Finally! A replacement crew is heading to the ISS, and Suni Williams and Butch Wilmore will come home at last.
Finally! A replacement crew is heading to the ISS, and Suni Williams and Butch Wilmore will come home at last.
NASA astronauts Sunita « Suni » Williams and Barry « Butch » Wilmore have been on the International Space Station for more than eight months, even though they initially expected to stay for just about eight days. It’s finally time to come home, and their replacements are on the way.
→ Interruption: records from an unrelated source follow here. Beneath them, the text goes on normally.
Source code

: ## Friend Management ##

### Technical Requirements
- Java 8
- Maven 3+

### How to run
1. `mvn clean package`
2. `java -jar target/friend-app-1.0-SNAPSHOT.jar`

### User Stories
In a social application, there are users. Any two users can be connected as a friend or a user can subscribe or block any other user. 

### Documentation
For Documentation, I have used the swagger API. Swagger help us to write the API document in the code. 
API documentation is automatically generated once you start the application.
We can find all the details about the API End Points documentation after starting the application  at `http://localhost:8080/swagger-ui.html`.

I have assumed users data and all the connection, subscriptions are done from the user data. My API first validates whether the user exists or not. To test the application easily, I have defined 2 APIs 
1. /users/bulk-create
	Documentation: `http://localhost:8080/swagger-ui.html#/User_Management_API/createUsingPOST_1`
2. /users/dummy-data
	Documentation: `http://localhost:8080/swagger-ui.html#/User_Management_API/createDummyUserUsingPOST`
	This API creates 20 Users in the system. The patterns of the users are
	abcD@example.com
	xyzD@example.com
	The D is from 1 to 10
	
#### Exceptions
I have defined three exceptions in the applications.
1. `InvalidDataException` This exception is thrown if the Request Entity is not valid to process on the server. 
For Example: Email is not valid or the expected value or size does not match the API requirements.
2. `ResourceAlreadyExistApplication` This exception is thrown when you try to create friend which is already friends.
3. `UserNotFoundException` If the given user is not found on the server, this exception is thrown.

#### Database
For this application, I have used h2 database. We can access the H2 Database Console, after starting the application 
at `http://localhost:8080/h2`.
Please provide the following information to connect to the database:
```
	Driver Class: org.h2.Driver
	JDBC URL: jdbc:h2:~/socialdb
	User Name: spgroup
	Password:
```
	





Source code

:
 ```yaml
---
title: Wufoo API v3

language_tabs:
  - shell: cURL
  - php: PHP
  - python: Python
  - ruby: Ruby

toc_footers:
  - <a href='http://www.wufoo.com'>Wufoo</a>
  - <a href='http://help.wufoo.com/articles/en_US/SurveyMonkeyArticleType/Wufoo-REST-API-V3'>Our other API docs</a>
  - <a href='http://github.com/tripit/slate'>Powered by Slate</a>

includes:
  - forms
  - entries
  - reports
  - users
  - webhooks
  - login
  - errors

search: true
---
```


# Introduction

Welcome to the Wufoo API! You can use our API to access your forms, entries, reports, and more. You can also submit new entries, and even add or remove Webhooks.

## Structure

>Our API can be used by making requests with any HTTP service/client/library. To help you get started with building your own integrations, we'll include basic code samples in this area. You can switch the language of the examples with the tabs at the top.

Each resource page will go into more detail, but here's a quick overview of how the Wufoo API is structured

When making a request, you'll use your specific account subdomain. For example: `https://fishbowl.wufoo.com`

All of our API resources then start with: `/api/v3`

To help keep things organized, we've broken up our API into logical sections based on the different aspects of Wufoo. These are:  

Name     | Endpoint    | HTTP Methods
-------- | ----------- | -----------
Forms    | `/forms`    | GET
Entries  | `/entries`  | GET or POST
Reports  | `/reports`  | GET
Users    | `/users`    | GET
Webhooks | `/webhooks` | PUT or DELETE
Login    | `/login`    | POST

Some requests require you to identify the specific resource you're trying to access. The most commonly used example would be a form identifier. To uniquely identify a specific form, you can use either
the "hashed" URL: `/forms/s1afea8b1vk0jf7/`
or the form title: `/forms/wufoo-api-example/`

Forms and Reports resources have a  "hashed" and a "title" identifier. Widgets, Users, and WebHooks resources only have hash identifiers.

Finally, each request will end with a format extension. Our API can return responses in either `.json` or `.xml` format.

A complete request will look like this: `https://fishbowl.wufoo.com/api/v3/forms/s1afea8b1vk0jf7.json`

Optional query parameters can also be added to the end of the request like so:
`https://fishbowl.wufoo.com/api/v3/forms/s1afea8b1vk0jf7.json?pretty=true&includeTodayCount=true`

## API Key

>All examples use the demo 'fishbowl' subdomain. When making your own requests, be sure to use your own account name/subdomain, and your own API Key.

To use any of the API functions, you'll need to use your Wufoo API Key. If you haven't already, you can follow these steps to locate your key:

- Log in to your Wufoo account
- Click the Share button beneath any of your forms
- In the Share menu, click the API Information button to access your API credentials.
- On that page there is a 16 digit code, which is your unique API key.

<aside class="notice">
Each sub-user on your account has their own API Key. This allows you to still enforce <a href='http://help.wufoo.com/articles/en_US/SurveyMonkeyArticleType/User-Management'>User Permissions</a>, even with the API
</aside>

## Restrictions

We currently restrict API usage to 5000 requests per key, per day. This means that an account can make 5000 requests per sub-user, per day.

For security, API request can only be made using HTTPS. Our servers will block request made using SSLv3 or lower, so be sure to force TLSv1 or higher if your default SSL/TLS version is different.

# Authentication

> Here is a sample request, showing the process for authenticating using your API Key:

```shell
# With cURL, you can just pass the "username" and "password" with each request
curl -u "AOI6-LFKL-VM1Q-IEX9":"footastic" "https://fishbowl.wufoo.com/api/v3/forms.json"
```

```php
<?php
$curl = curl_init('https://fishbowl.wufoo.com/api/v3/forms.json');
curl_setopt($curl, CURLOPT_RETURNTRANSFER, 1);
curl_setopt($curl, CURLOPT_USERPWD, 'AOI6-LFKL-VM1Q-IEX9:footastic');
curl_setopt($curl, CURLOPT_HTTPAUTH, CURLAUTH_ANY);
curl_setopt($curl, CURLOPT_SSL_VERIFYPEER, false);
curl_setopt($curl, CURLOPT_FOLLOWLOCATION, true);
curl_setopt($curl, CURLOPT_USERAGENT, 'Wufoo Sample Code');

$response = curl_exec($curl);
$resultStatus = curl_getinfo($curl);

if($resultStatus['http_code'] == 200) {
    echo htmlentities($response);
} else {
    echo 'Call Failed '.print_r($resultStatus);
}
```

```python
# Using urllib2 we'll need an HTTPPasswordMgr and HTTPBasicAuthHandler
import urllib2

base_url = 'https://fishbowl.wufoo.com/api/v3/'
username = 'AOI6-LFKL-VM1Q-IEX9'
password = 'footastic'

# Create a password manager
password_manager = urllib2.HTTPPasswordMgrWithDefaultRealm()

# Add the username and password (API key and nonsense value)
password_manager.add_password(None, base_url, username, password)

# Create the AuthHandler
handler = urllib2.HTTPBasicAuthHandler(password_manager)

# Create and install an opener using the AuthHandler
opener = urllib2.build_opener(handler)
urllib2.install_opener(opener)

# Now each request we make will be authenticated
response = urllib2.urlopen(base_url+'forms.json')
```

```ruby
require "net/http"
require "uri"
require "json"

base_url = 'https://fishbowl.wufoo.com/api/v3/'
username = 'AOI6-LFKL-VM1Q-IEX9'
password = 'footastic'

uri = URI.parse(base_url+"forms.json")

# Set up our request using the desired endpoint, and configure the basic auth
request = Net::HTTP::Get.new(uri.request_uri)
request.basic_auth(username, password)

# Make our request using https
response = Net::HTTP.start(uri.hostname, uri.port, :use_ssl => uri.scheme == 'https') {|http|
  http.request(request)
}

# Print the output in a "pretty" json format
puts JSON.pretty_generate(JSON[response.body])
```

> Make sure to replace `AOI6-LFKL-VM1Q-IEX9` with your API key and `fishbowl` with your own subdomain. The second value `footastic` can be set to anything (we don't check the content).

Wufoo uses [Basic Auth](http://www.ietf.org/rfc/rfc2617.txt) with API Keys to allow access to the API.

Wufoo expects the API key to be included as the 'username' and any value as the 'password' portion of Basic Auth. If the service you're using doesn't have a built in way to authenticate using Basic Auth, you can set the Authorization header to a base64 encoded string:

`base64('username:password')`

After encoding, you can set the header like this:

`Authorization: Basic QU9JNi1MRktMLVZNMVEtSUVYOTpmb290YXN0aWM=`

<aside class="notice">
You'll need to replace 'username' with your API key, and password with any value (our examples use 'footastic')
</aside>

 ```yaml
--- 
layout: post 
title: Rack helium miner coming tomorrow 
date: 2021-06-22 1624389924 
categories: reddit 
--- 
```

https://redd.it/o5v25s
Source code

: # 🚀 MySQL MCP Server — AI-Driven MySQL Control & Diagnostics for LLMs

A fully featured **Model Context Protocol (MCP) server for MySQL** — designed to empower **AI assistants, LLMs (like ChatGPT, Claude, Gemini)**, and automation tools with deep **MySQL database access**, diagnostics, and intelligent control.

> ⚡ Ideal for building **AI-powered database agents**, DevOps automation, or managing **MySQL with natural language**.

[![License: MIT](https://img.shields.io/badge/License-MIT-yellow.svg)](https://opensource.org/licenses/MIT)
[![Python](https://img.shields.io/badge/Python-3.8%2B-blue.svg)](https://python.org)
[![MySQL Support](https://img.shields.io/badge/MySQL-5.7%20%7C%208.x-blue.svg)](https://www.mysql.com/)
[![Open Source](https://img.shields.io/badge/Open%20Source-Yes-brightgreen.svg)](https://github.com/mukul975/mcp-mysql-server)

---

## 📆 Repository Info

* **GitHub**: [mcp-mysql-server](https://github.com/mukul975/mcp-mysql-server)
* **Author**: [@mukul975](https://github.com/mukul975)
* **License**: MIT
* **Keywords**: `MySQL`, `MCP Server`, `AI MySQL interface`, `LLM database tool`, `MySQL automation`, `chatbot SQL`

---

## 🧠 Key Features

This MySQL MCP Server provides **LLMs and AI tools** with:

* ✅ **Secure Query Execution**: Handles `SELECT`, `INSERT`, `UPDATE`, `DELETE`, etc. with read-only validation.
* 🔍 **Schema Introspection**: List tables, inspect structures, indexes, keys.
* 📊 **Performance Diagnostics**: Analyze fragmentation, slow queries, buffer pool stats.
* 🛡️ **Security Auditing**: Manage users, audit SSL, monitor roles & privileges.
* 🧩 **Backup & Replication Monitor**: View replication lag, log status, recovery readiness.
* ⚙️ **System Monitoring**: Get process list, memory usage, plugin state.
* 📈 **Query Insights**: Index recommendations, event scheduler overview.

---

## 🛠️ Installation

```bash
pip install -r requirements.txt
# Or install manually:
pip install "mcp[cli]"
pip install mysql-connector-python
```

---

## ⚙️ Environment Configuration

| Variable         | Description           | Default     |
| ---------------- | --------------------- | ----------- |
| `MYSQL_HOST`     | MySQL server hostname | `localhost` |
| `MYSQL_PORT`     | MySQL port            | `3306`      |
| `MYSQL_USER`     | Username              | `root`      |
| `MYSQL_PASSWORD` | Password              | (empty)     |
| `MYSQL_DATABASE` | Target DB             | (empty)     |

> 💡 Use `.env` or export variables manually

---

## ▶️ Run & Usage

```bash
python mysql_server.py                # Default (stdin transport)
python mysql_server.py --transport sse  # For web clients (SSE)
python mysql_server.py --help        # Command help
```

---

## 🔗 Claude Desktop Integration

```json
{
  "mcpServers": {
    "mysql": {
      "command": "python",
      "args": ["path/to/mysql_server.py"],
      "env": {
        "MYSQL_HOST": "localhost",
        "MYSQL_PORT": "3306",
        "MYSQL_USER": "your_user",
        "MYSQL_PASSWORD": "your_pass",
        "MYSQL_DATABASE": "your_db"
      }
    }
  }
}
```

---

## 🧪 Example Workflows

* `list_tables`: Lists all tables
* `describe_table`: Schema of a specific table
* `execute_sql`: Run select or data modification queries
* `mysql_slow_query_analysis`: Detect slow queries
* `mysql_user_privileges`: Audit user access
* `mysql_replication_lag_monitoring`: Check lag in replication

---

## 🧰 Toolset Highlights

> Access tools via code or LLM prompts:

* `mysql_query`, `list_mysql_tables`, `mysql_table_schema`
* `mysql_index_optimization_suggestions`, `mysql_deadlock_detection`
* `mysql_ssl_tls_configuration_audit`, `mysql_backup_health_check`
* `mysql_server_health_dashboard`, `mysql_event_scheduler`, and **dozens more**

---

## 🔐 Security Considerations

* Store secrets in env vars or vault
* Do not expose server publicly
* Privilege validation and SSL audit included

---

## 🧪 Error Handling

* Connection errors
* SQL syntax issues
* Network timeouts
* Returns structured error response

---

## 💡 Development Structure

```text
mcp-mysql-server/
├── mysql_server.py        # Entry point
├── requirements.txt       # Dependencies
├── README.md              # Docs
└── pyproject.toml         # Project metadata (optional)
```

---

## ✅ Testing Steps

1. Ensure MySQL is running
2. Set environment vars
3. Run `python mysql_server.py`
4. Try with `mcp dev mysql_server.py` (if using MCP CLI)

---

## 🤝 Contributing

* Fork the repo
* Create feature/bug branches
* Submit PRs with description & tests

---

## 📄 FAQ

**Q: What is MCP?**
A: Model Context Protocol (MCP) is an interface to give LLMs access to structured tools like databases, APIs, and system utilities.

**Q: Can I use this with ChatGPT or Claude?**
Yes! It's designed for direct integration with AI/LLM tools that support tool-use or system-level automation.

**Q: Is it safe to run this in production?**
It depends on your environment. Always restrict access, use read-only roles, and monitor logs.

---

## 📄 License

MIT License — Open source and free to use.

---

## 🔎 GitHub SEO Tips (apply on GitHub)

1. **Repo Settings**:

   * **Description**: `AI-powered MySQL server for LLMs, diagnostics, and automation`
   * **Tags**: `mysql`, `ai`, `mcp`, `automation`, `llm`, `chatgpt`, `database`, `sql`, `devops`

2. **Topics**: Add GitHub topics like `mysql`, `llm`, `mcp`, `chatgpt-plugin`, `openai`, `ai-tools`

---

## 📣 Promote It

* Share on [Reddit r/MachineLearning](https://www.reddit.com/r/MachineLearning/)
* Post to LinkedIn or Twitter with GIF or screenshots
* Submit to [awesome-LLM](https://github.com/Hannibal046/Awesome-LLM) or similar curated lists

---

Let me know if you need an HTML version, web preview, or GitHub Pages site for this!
A relief crew for the ISS launched Friday, after two days of delays, the first due to a hydraulic system issue with a ground support clamp arm for the SpaceX Falcon 9 rocket, the second due to weather. But on Friday, at 7:03 pm ET, Crew-10, consisting of NASA astronauts Anne McClain and Nichole Ayers, Japan Aerospace Exploration Agency astronaut Takuya Onishi and Roscosmos cosmonaut Kirill Peskov successfully launched on their journey to the ISS.
NASA Crew-10 Astronauts Launch to ISS on SpaceX Rocket
Once they arrive, there will be a two-day handover period, and then Williams, Wilmore, NASA astronaut Nick Hague and Roscosmos cosmonaut Aleksandr Gorbunov will be on their way back to Earth. They could be on their return trip as early as March 19.
On March 7, Williams turned over command of the ISS to Roscosmos cosmonaut Alexey Ovchinin as she prepared to return home.’We’re not stuck’
Williams told PBS NewsHour recently that they don’t feel abandoned by NASA.
« Obviously, there’s a lot of discussion about it, so maybe people could conceive that that’s the way we are, but we’re not stuck », she said. « We’re part of a bigger process, right? »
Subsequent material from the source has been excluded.